White M B, Carvalho M, Derse D, O'Brien S J, Dean M
National Cancer Institute, Frederick Cancer Research and Development Center, Maryland 21702-1201.
Genomics. 1992 Feb;12(2):301-6. doi: 10.1016/0888-7543(92)90377-5.
We have developed a sensitive technique for detecting single base substitutions in polymerase chain reaction (PCR) products from individuals heterozygous for polymorphisms or new mutations. This technique takes advantage of the formation of heteroduplexes in the PCR between different alleles from heterozygous individuals. These heteroduplexes can be detected on polyacrylamide gels because they migrate slower than their corresponding homoduplexes. Using PCR, we have generated a series of point mutations in a defined region of DNA in the equine infectious anemia virus (EIAV). Each mutation is the result of a single base substitution. By mixing the PCR products amplified from these mutations with one another, as well as with wildtype PCR products, we can generate heteroduplexes in which the identity of the mismatched bases is known. We detected eight of nine point mutations using this technique. We have also modified the electrophoretic conditions to optimize the detection of these heteroduplexes. In addition, the usefulness of this technique is demonstrated by its ability to detect a mutation in the cystic fibrosis gene that is the result of a single base substitution. This technique should prove useful for rapidly screening large numbers of individuals for new mutations or polymorphisms.
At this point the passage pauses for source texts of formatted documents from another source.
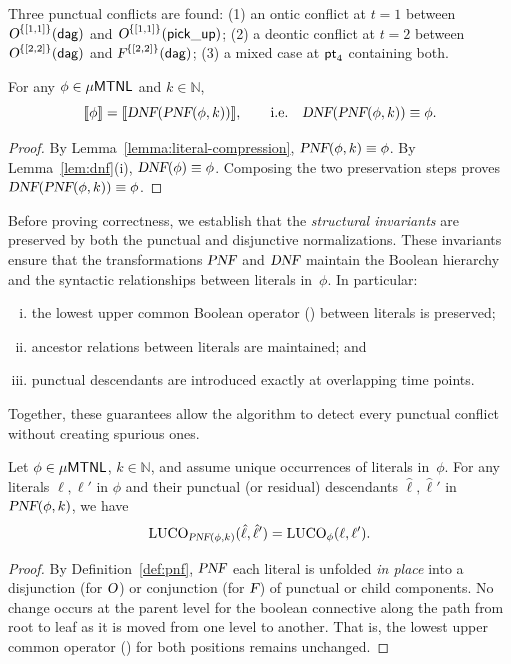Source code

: \begin{example}
Three punctual conflicts are found:  
(1) an ontic conflict at $t=1$ between $\ob{\{[1,1]\}}{\delAtGate}$ and $\ob{\{[1,1]\}}{\pickU}$;  
(2) a deontic conflict at $t=2$ between $\ob{\{[2,2]\}}{\delAtGate}$ and $\forb{\{[2,2]\}}{\delAtGate}$;  
(3) a mixed case at $\pt_4$ containing both.
\end{example}

\begin{lemma}\label{lem:dpnf-semantics}
For any $\phi\in\TDDLfm$ and $k\in\mathbb{N}$,
\[
\dutyclass{\phi}
=\dutyclass{\dnf(\pnf(\phi,k))},
\qquad
\text{i.e.}\quad
\dnf(\pnf(\phi,k))\dutyequiv \phi.
\]
\end{lemma}

\begin{proof}
By Lemma~\ref{lemma:literal-compression}, $\pnf(\phi,k)\dutyequiv\phi$.  
By Lemma~\ref{lem:dnf}(i), $\dnf(\phi)\dutyequiv\phi$.  
Composing the two preservation steps proves $\dnf(\pnf(\phi,k))\dutyequiv\phi$.
\end{proof}

Before proving correctness, we establish that the \emph{structural invariants} are preserved by both the
punctual and disjunctive normalizations. These invariants ensure that the transformations
$\pnf$ and $\dnf$ maintain the Boolean hierarchy and the syntactic relationships between
literals in~$\phi$. In particular:
\begin{enumerate}[(i)]
\item the lowest upper common Boolean operator (\LUCO) between literals is preserved;
\item ancestor relations between literals are maintained; and
\item punctual descendants are introduced exactly at overlapping time points.
\end{enumerate}
Together, these guarantees allow the algorithm to detect every punctual conflict without
creating spurious ones.

\begin{lemma}\label{lem:pnf-luco}
Let $\phi\in\TDDLfm$, $k\in\mathbb{N}$, and assume unique occurrences of literals in~$\phi$.
For any literals $\ell,\ell'$ in $\phi$ and their punctual (or residual) descendants
$\hat\ell,\hat\ell'$ in $\pnf(\phi,k)$, we have
\[
\LUCO_{\pnf(\phi,k)}(\hat\ell,\hat\ell')=\LUCO_\phi(\ell,\ell').
\]
\end{lemma}

\begin{proof}
By Definition~\ref{def:pnf}, $\pnf$ each literal is unfolded \emph{in place} into a disjunction
(for $\tool{O}$) or conjunction (for $\tool{F}$) of punctual or child components.
No change occurs at the parent level for the boolean connective along the path from root to leaf as it is moved from one level to another.
That is, the lowest upper common operator (\LUCO) for both positions remains unchanged.
\end{proof}

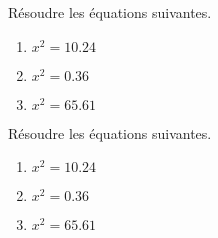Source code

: \begin{exercice*}
    Résoudre  les équations suivantes.
    \begin{enumerate}
        \item $x^2=\num{10.24}$
        \item $x^2=\num{0.36}$
        \item $x^2=\num{65.61}$
    \end{enumerate}
\end{exercice*}
\begin{corrige}
    Résoudre les équations suivantes.

    \begin{enumerate}
        \item $x^2=\num{10.24}$
        
        \item $x^2=\num{0.36}$
        
        \item $x^2=\num{65.61}$
        
    \end{enumerate}
\end{corrige}
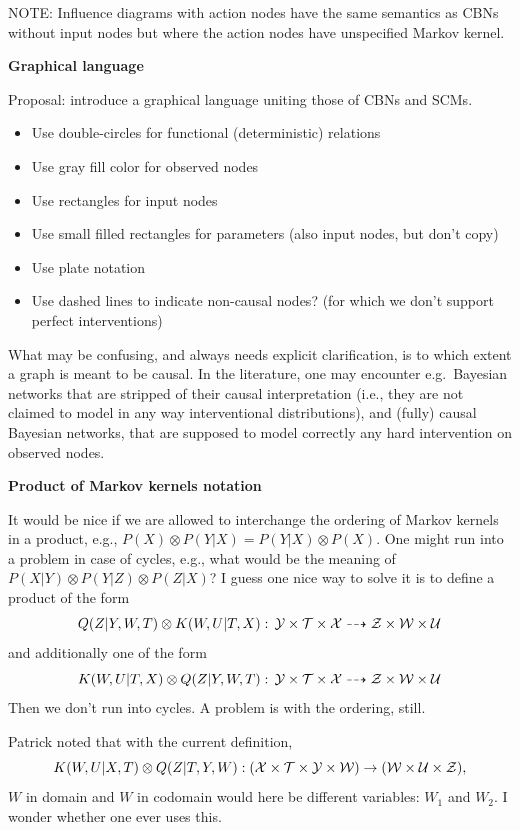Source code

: NOTE: Influence diagrams with action nodes have the same semantics
as CBNs without input nodes but where the action nodes have 
unspecified Markov kernel.

\textbf{Graphical language}

Proposal: introduce a graphical language uniting those of CBNs and SCMs.
\begin{itemize}
  \item Use double-circles for functional (deterministic) relations
  \item Use gray fill color for observed nodes
  \item Use rectangles for input nodes
  \item Use small filled rectangles for parameters (also input nodes, but don't copy)
  \item Use plate notation
  \item Use dashed lines to indicate non-causal nodes? (for which we don't support perfect interventions)
\end{itemize}
What may be confusing, and always needs explicit clarification, is to which extent
a graph is meant to be causal. In the literature, one may encounter e.g.\ Bayesian
networks that are stripped of their causal interpretation (i.e., they are not claimed
to model in any way interventional distributions), and (fully) causal Bayesian networks,
that are supposed to model correctly any hard intervention on observed nodes.

\textbf{Product of Markov kernels notation}

It would be nice if we are allowed to interchange the ordering of Markov kernels in a product, e.g.,
$P(X) \otimes P(Y|X) = P(Y|X) \otimes P(X)$.
One might run into a problem in case of cycles, e.g., what would be the meaning of $P(X|Y) \otimes P(Y|Z) \otimes P(Z|X)$?
I guess one nice way to solve it is to define a product of the form
$$Q(Z|Y,W,T) \otimes K(W,U|T,X) :\, \Ycal \times \Tcal \times \Xcal \dshto \Zcal \times \Wcal \times \Ucal$$
and additionally one of the form
$$K(W,U|T,X) \otimes Q(Z|Y,W,T) :\, \Ycal \times \Tcal \times \Xcal \dshto \Zcal \times \Wcal \times \Ucal$$
Then we don't run into cycles. A problem is with the ordering, still.

Patrick noted that with the current definition,
$$K(W,U|X,T) \otimes Q(Z|T,Y,W): (\Xcal \times \Tcal \times \Ycal \times \Wcal) \to (\Wcal \times \Ucal \times \Zcal),$$
$W$ in domain and $W$ in codomain would here be different variables: $W_1$ and $W_2$.
I wonder whether one ever uses this.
我们开发了一种灵敏的技术,用于检测来自多态性或新突变杂合个体的聚合酶链反应(PCR)产物中的单碱基替换。该技术利用了杂合个体不同等位基因在PCR中形成异源双链体的特性。这些异源双链体在聚丙烯酰胺凝胶上可以被检测到,因为它们的迁移速度比相应的同源双链体慢。通过PCR,我们在马传染性贫血病毒(EIAV)的特定DNA区域产生了一系列点突变。每个突变都是单碱基替换的结果。通过将从这些突变扩增的PCR产物相互混合,以及与野生型PCR产物混合,我们可以产生已知错配碱基身份的异源双链体。使用该技术,我们检测到了九个点突变中的八个。我们还修改了电泳条件以优化这些异源双链体的检测。此外,该技术能够检测出由单碱基替换导致的囊性纤维化基因突变,证明了其有用性。该技术对于快速筛选大量个体中的新突变或多态性应该是有用的。